Cosa è diventato il giornalismo in generale, specie quello relativo al calcio? Sensazionalismo, rincorsa allo scoop, acchiappa-like e follower, ricerca allo scandalo. Poco importa se si parla di voci, interessamenti, soffiate di mercato: l’importante è diffondere. Ancora più facilmente oggi, grazie alla diffusione capillare di internet. Un’attività in cui molti di noi, francamente, faticano ormai a districarsi.
Calcio e giornalismo, il confine con la realtà
Dov’è andato a finire il senso dell’approfondimento, della cultura, del trapassare sapere e informazione? Lo stesso senso della professione arriva dalla definizione fornita dal dizionario de La Repubblica: “Chi, per professione, raccoglie, elabora, commenta notizie allo scopo di comunicarle attraverso agenzie di stampa, giornali, radio, televisione e simili“. Già, elaborare e comunicare. Elaborare tramite estenuanti ricerche, consultazione. Comunicare, un termine che nella frenetica esistenza quotidiana sembra quasi desueto, un articolo da antiquariato da accantonare in soffitta. Un semplice click e si diffonde il “sapere”, un copia e incolla che distrugge l’essenza stessa dell’arte del giornalismo. Volta tristemente alla sola vendita.
Tanti potrebbero essere gli esempi di questa pratica ormai cliché. Prendiamone in esamina uno recente.
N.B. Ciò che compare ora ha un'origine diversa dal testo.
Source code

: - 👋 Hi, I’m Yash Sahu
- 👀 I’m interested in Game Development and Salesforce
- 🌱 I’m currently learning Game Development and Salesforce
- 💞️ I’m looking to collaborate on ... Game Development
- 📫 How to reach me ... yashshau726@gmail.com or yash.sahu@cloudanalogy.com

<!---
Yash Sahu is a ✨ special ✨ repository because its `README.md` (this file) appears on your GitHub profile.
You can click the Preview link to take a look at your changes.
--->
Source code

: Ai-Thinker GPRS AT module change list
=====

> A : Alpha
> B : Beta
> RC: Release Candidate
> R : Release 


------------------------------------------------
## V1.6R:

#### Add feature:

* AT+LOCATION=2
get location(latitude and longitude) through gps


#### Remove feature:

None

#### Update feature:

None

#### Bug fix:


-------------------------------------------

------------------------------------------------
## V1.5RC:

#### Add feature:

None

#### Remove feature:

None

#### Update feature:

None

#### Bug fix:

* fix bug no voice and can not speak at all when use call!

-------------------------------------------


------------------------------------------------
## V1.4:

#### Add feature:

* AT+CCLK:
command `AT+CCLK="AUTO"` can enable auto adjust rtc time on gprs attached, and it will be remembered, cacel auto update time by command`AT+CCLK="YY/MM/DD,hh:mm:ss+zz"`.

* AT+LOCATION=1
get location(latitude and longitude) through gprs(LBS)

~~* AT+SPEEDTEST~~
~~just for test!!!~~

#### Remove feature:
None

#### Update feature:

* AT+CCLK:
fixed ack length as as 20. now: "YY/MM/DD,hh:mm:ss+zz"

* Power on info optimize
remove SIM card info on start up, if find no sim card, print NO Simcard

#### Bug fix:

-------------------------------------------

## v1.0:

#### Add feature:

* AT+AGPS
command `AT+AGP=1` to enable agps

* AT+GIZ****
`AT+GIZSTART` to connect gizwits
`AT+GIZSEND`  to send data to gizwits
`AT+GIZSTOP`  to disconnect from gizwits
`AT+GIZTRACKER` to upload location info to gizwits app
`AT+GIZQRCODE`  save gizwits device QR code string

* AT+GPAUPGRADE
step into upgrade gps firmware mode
Lo sfortunato Alex Meret deve abbandonare il ritiro della Nazionale a causa di un infortunio. I titoli del giorno dopo sembrano già apocalittici. “Fuori per 2-3 mesi, emergenza Napoli, Spalletti in alto mare“. Bene. Oggi in radio interviene Domenico Falco, responsabile di Ortopedia e Traumatologia, che ha visitato l’estremo difensore. “Si tratta di una frattura che non lascia postumi e non c’è da spaventarsi. Le fratture guariranno in quattro settimane, poi ne vorranno un paio e per rivederlo in porta ci vorranno 40-45 giorni“. Un responso medico che appare molto più benevolo. Cosa ne traiamo? C’è bisogno di approfondire, studiare, riflettere. Senza passare in rassegna quel che passa il convento, poiché in fin dei conti tutelati dalla libertà di stampa e di pensiero. Di mezzo, però, c’è anche la libertà di avere la giusta informazione. Perché il sapere rende liberi, affermava Socrate.
Una professione da ritrovare
Si discute allora di settore in crisi, di mancanza di fondi, di pochi lettori. Invece di lamentarsi e piangere lacrime di coccodrillo, non sarebbe opportuno ripensare all’etica professionale, del perché i lettori stiano mostrando sfiducia e avversione verso la stampa? Manca il senso dell’aggiornamento, la ricerca del vero, tanto nel giornalismo generalizzato, quanto in quello del pallone. C’è bisogno di tornare a rimboccarsi le maniche, sporcarsi, farsi qualche nemico, pur di raccontare i fatti come stanno. Nudi e crudi.
Lo stesso Mario Sconcerti (sì, colui del “Messi alla Juve farebbe panchina“), talvolta criticato, spesso anche ingiustamente, ha tirato in ballo la questione, riportando un uso improprio di una frase di Giorgio Chiellini. “Perché nessuno ha sentito Chiellini o chi gli sta intorno? Scaviamo, alziamo il culo“. I lettori perdoneranno il francesismo, ma siamo convinti che anche un uso di termini non proprio raffinati possa servire a catturare l’attenzione. Su, siate sinceri: non lo avete pensato mai anche voi? Non osservate spesso con occhio critico questa realtà? Ne siamo ben consci anche noi, di questa saturazione. Siamo consapevoli e proprio per questo intendiamo rimarcarlo. È l’obiettivo non dichiarato del Calcio Quotidiano: preferire la qualità alla quantità. E la verità, le basi su cui si cementa la professione.